My earlier blog about the Fibonacci series gets a lot of hits, so I thought I would write something more, as clearly there is interest.

Once again this is from “Structure and Interpretation of Computer Programs” (available for free here electronically):

Let $\psi = (1 - \sqrt{5})/2$ and $\phi = (1 + \sqrt{5}/2)$. Then $Fib(n) = (\phi^n - \psi^n)/\sqrt{5}$.

So $Fib(1) = (\frac{1}{2} +\frac{\sqrt{5}}{2} - \frac{1}{2} + \frac{\sqrt{5}}{2})/\sqrt{5} = 1$.

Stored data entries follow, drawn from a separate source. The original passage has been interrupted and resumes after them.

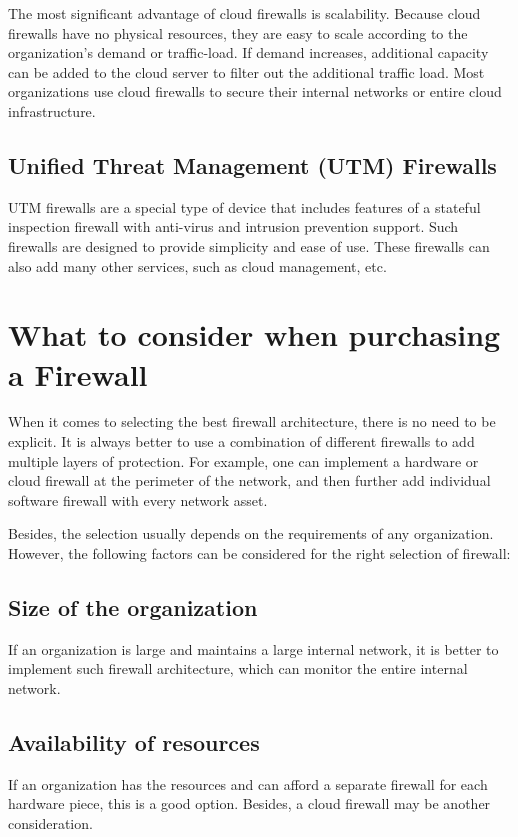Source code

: \documentclass[a4paper,12pt]{book}
\begin{document}
The most significant advantage of cloud firewalls is scalability. Because cloud firewalls have no physical resources, they are easy to scale according to the organization's demand or traffic-load. If demand increases, additional capacity can be added to the cloud server to filter out the additional traffic load. Most organizations use cloud firewalls to secure their internal networks or entire cloud infrastructure.


\subsection{Unified Threat Management (UTM) Firewalls}
UTM firewalls are a special type of device that includes features of a stateful inspection firewall with anti-virus and intrusion prevention support. Such firewalls are designed to provide simplicity and ease of use. These firewalls can also add many other services, such as cloud management, etc.

\section{What to consider when purchasing a Firewall}
When it comes to selecting the best firewall architecture, there is no need to be explicit. It is always better to use a combination of different firewalls to add multiple layers of protection. For example, one can implement a hardware or cloud firewall at the perimeter of the network, and then further add individual software firewall with every network asset.

Besides, the selection usually depends on the requirements of any organization. However, the following factors can be considered for the right selection of firewall:

\subsection{Size of the organization}

If an organization is large and maintains a large internal network, it is better to implement such firewall architecture, which can monitor the entire internal network.

\subsection{Availability of resources}

If an organization has the resources and can afford a separate firewall for each hardware piece, this is a good option. Besides, a cloud firewall may be another consideration.
\end{document}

(1)$Fib(n) = (\phi^n - \psi^n)/\sqrt{5} = Fib(n - 1) + Fib(n - 2)$

(2) Then $Fib(n -1) + Fib( n - 2) = \frac{\phi^{n-1} - \psi^{n-1}}{\sqrt{5}} + \frac{\phi^{n-2} - \psi^{n-2}}{\sqrt{5}}$

(3) Simplifying (2) $Fib(n) = \frac{\phi^{n-1} - \psi^{n-1} + \phi^{n-2} - \psi^{n-2}}{\sqrt{5}}$

(4) Simplifying further – from (1): $\phi^n - \psi^n = \phi^{n-1} - \psi^{n-1} + \phi^{n-2} - \psi^{n-2}$

(5) $\phi^n - \psi^n = \phi^{n - 2}(\phi + 1) -\psi^{n- 2} - \psi^{n - 1}$

(6) We know that $\phi^2 = (\phi + 1)$ so we can restate (5) as $\phi^n - \psi^n = \phi^n - \psi^{n - 2} - \psi^{n - 1}$

So (7) $\psi^n = \psi^{n - 2} + \psi^{n - 1}$

But $\psi^2 = \psi + 1$ also and (7) can be restated as $\psi^n = \psi^{n-2}(\psi + 1) = \psi^{n-2}\psi^2 = \psi^n$

In other words, $Fib(n) = (\phi^n - \psi^n)/\sqrt{5}$.